Buying CDs continues to be a tradition in Japan

8 years ago by in Business, Technology

As time passes by, most of the countries around the world are giving up on CDs, but Japan seems to keep the tradition of buying compact discs. The Japanese consumers spent more money on CDs last year than any other nation, while in 2011 CD sales grew 9 percent, according to figures from the Recording Industry Association of Japan.

Around 80 percent of the music sales in Japan in 2012 were made up of CDs and DVD, compared to only 34 percent in the United States, the international media reports.

Although Japan is famous for its pioneering technology, culture is one of the main reasons for the Japanese consumers preferring to buy CDs, according to Kotarao Taguchi, managing director of the Recording Industry Association of Japan.
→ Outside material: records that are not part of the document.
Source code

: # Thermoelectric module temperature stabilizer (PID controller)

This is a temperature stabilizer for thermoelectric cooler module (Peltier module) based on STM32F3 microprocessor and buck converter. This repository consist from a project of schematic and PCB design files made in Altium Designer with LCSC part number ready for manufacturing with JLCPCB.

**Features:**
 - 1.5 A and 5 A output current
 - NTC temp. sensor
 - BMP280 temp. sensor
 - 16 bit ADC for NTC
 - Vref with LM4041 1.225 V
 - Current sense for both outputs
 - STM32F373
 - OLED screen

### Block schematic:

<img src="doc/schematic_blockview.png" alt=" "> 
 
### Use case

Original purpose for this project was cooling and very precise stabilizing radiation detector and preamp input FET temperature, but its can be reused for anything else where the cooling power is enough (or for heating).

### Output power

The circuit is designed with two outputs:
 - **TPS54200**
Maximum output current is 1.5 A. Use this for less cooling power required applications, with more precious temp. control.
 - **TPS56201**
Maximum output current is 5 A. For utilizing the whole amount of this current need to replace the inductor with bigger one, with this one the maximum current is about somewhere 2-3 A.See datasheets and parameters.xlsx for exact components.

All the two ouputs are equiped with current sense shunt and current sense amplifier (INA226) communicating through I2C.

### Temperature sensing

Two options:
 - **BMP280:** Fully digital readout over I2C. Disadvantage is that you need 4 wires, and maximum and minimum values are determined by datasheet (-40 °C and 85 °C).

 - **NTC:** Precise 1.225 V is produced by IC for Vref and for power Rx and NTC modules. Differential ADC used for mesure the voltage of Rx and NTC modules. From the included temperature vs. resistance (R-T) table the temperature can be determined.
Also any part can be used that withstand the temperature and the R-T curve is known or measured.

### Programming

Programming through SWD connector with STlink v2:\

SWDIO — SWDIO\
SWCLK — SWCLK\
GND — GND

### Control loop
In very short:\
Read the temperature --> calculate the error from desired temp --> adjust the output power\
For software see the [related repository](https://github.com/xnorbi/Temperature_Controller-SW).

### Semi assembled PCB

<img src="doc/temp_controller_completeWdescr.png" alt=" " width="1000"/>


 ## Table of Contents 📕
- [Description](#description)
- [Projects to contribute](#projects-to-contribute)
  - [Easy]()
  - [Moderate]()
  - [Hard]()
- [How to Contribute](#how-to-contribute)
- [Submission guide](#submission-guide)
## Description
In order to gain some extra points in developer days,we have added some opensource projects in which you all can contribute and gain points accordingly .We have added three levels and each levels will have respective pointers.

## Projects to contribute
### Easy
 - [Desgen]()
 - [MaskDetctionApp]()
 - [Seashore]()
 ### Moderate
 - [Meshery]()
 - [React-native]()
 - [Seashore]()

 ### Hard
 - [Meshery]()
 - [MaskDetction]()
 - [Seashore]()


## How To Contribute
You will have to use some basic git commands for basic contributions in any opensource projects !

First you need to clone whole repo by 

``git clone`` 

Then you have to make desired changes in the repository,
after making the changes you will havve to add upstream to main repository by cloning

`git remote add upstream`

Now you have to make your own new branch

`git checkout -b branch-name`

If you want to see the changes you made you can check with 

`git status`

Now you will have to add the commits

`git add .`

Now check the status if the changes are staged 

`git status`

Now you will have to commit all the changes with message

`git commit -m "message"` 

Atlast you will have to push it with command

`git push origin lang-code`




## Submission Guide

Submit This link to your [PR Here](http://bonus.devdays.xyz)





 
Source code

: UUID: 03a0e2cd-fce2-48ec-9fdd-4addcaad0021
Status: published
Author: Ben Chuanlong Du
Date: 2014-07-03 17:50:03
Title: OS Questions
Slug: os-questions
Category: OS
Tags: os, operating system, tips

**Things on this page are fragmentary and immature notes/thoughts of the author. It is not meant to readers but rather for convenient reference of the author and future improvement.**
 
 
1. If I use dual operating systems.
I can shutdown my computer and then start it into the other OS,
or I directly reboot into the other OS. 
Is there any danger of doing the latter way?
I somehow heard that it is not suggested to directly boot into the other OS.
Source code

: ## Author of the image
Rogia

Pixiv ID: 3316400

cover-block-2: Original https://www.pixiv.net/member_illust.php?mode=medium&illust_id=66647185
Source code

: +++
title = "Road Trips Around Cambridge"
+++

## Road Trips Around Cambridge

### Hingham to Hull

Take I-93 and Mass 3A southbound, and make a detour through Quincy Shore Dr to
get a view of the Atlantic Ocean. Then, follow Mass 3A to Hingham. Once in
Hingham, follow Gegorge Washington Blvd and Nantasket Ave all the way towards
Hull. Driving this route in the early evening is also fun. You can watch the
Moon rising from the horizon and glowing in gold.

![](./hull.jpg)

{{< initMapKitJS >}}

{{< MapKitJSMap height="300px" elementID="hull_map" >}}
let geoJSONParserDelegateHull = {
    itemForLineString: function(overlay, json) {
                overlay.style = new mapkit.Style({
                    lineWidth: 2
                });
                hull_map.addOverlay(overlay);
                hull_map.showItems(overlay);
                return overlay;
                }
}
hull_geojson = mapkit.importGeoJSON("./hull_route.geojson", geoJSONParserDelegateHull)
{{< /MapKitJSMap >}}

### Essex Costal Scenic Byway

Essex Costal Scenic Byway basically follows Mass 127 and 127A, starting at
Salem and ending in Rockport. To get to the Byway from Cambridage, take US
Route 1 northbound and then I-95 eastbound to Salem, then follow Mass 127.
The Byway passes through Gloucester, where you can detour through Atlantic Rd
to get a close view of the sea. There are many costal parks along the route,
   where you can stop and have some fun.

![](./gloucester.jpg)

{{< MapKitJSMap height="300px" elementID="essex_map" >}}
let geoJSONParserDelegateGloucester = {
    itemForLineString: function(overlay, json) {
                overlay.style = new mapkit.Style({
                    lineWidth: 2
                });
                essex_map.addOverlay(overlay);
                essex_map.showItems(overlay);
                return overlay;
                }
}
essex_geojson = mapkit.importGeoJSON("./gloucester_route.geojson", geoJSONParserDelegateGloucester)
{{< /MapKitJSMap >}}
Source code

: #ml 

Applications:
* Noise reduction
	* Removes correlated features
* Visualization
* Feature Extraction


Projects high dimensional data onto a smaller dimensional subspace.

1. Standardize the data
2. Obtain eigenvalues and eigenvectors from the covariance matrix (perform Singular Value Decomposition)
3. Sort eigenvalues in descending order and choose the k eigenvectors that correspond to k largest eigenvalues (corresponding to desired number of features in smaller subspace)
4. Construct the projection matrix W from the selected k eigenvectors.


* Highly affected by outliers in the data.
He said that Japanese customers do not just want the music, but they are also interested in the liner notes, the cover art and DVD extras.

“I think Japanese people as a nation have a strong attachment to physical goods,” he said.

“In Japan, people have a tendency to doubt the quality of products when they are too cheap. They care more about whether it has an official jacket on the CD,” said Taguchi.

The rapid aging of Japan’s population is another reason, as the older customers have a preference for buying the physical format they have been playing for decades.

“Especially customers who are in their late 30s or older who grew up in the packaged music era, they have the tendency to buy CDs,” said Tatsuya Murakoshi, a manager at the Tower Records in Tokyo.